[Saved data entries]
════════════════════
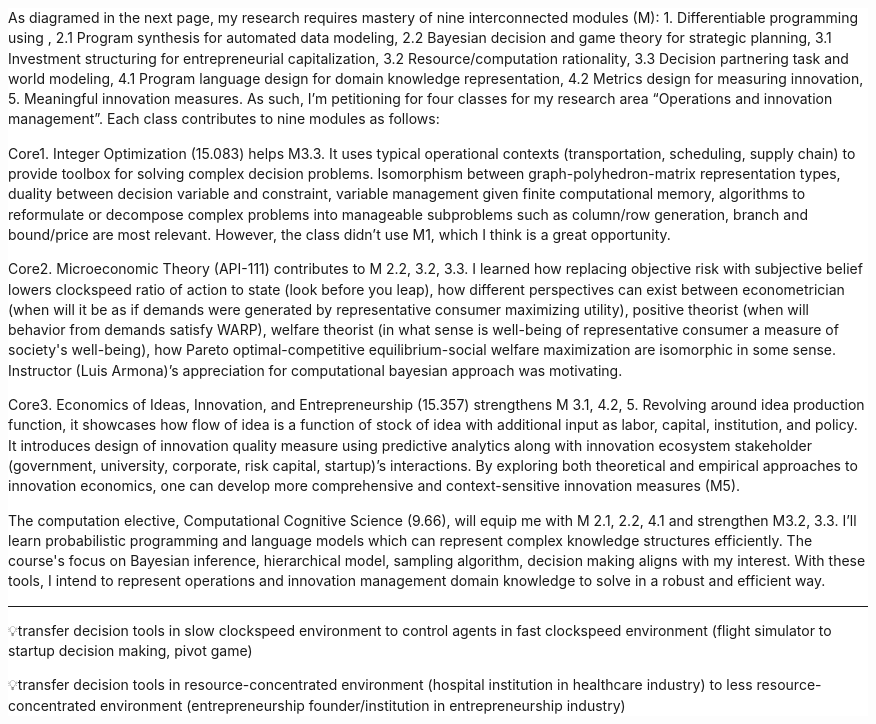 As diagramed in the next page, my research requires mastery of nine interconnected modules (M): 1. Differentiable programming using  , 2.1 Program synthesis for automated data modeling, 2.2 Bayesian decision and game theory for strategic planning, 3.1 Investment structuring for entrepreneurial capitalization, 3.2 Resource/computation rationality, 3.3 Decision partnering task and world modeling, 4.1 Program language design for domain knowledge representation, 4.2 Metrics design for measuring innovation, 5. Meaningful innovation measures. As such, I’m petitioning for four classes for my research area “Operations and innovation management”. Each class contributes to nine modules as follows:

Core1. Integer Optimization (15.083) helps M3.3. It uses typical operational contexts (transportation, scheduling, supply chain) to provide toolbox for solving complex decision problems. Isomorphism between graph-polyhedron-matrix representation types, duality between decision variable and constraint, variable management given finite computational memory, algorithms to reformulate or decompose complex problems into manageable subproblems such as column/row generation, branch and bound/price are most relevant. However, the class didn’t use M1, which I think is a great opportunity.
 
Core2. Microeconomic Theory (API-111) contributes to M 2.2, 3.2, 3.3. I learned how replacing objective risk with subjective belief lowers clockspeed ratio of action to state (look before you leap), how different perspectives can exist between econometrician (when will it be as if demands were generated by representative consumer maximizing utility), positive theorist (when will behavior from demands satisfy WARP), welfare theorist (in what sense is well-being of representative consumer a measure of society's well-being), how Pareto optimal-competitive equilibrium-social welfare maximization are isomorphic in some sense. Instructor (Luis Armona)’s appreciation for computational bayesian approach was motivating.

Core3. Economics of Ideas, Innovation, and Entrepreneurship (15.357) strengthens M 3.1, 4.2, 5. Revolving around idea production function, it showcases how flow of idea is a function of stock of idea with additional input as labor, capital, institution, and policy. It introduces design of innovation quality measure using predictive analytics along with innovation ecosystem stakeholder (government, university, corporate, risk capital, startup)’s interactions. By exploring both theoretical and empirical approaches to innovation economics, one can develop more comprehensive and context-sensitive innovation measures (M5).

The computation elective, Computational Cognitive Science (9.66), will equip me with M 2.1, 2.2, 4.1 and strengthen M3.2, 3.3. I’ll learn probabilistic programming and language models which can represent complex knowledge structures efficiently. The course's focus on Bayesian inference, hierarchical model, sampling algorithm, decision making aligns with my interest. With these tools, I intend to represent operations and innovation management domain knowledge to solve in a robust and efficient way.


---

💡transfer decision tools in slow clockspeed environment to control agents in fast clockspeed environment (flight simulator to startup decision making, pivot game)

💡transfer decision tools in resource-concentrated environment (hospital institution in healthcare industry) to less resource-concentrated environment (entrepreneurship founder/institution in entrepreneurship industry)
════════════════════
Your task. Nothing but the lines from the top of the data above through the line containing "Core1. Integer Optimization" should be output, exactly as written and without the pictures.

Answer area.
 As diagramed in the next page, my research requires mastery of nine interconnected modules (M): 1. Differentiable programming using  , 2.1 Program synthesis for automated data modeling, 2.2 Bayesian decision and game theory for strategic planning, 3.1 Investment structuring for entrepreneurial capitalization, 3.2 Resource/computation rationality, 3.3 Decision partnering task and world modeling, 4.1 Program language design for domain knowledge representation, 4.2 Metrics design for measuring innovation, 5. Meaningful innovation measures. As such, I’m petitioning for four classes for my research area “Operations and innovation management”. Each class contributes to nine modules as follows:

Core1. Integer Optimization (15.083) helps M3.3. It uses typical operational contexts (transportation, scheduling, supply chain) to provide toolbox for solving complex decision problems. Isomorphism between graph-polyhedron-matrix representation types, duality between decision variable and constraint, variable management given finite computational memory, algorithms to reformulate or decompose complex problems into manageable subproblems such as column/row generation, branch and bound/price are most relevant. However, the class didn’t use M1, which I think is a great opportunity.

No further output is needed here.